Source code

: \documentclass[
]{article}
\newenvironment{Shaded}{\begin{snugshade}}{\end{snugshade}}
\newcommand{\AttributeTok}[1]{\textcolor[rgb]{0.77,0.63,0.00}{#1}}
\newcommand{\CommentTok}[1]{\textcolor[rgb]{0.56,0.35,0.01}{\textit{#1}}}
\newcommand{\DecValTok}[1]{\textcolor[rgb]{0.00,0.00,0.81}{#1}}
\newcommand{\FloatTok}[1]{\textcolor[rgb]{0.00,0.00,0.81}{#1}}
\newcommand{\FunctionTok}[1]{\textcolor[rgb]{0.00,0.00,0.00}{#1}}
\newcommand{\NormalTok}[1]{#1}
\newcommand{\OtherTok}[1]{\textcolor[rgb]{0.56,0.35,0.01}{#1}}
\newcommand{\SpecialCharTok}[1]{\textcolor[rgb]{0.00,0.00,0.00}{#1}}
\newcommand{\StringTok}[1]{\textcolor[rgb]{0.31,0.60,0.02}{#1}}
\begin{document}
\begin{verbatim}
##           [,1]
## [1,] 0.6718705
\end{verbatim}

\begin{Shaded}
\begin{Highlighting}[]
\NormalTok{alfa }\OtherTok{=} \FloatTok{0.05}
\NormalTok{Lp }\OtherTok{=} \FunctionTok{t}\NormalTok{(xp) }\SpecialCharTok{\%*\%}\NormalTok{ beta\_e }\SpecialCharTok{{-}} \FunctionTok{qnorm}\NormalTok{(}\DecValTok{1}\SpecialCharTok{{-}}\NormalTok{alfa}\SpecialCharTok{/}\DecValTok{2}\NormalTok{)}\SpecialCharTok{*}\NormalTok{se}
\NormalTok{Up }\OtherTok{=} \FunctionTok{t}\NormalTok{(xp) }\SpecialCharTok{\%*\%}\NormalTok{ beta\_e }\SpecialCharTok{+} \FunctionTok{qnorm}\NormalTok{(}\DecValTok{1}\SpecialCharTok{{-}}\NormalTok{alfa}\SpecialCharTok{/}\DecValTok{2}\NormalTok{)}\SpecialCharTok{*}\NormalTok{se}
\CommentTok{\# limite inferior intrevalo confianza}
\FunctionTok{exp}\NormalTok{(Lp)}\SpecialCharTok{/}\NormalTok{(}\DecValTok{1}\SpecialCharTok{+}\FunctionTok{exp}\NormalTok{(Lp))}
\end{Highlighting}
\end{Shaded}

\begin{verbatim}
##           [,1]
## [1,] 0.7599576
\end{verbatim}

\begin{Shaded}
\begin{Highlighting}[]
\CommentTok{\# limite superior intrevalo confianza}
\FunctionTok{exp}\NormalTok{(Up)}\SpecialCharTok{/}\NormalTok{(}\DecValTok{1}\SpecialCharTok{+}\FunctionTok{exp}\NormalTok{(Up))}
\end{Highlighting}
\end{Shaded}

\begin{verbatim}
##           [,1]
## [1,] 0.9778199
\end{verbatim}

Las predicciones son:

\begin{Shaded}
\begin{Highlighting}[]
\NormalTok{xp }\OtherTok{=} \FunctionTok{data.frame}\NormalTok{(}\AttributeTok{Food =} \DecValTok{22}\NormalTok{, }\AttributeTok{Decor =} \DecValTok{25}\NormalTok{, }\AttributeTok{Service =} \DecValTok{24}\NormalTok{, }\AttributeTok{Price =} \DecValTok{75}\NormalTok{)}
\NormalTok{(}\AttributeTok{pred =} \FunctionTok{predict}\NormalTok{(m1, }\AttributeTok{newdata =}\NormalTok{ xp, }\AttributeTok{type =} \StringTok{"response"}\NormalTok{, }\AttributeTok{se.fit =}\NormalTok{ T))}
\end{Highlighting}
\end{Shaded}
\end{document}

==*==

Task brief:
The listing above should be returned in full, exactly as shown.

Answer box:
Source code

: \documentclass[
]{article}
\newenvironment{Shaded}{\begin{snugshade}}{\end{snugshade}}
\newcommand{\AttributeTok}[1]{\textcolor[rgb]{0.77,0.63,0.00}{#1}}
\newcommand{\CommentTok}[1]{\textcolor[rgb]{0.56,0.35,0.01}{\textit{#1}}}
\newcommand{\DecValTok}[1]{\textcolor[rgb]{0.00,0.00,0.81}{#1}}
\newcommand{\FloatTok}[1]{\textcolor[rgb]{0.00,0.00,0.81}{#1}}
\newcommand{\FunctionTok}[1]{\textcolor[rgb]{0.00,0.00,0.00}{#1}}
\newcommand{\NormalTok}[1]{#1}
\newcommand{\OtherTok}[1]{\textcolor[rgb]{0.56,0.35,0.01}{#1}}
\newcommand{\SpecialCharTok}[1]{\textcolor[rgb]{0.00,0.00,0.00}{#1}}
\newcommand{\StringTok}[1]{\textcolor[rgb]{0.31,0.60,0.02}{#1}}
\begin{document}
\begin{verbatim}
##           [,1]
## [1,] 0.6718705
\end{verbatim}

\begin{Shaded}
\begin{Highlighting}[]
\NormalTok{alfa }\OtherTok{=} \FloatTok{0.05}
\NormalTok{Lp }\OtherTok{=} \FunctionTok{t}\NormalTok{(xp) }\SpecialCharTok{\%*\%}\NormalTok{ beta\_e }\SpecialCharTok{{-}} \FunctionTok{qnorm}\NormalTok{(}\DecValTok{1}\SpecialCharTok{{-}}\NormalTok{alfa}\SpecialCharTok{/}\DecValTok{2}\NormalTok{)}\SpecialCharTok{*}\NormalTok{se}
\NormalTok{Up }\OtherTok{=} \FunctionTok{t}\NormalTok{(xp) }\SpecialCharTok{\%*\%}\NormalTok{ beta\_e }\SpecialCharTok{+} \FunctionTok{qnorm}\NormalTok{(}\DecValTok{1}\SpecialCharTok{{-}}\NormalTok{alfa}\SpecialCharTok{/}\DecValTok{2}\NormalTok{)}\SpecialCharTok{*}\NormalTok{se}
\CommentTok{\# limite inferior intrevalo confianza}
\FunctionTok{exp}\NormalTok{(Lp)}\SpecialCharTok{/}\NormalTok{(}\DecValTok{1}\SpecialCharTok{+}\FunctionTok{exp}\NormalTok{(Lp))}
\end{Highlighting}
\end{Shaded}

\begin{verbatim}
##           [,1]
## [1,] 0.7599576
\end{verbatim}

\begin{Shaded}
\begin{Highlighting}[]
\CommentTok{\# limite superior intrevalo confianza}
\FunctionTok{exp}\NormalTok{(Up)}\SpecialCharTok{/}\NormalTok{(}\DecValTok{1}\SpecialCharTok{+}\FunctionTok{exp}\NormalTok{(Up))}
\end{Highlighting}
\end{Shaded}

\begin{verbatim}
##           [,1]
## [1,] 0.9778199
\end{verbatim}

Las predicciones son:

\begin{Shaded}
\begin{Highlighting}[]
\NormalTok{xp }\OtherTok{=} \FunctionTok{data.frame}\NormalTok{(}\AttributeTok{Food =} \DecValTok{22}\NormalTok{, }\AttributeTok{Decor =} \DecValTok{25}\NormalTok{, }\AttributeTok{Service =} \DecValTok{24}\NormalTok{, }\AttributeTok{Price =} \DecValTok{75}\NormalTok{)}
\NormalTok{(}\AttributeTok{pred =} \FunctionTok{predict}\NormalTok{(m1, }\AttributeTok{newdata =}\NormalTok{ xp, }\AttributeTok{type =} \StringTok{"response"}\NormalTok{, }\AttributeTok{se.fit =}\NormalTok{ T))}
\end{Highlighting}
\end{Shaded}
\end{document}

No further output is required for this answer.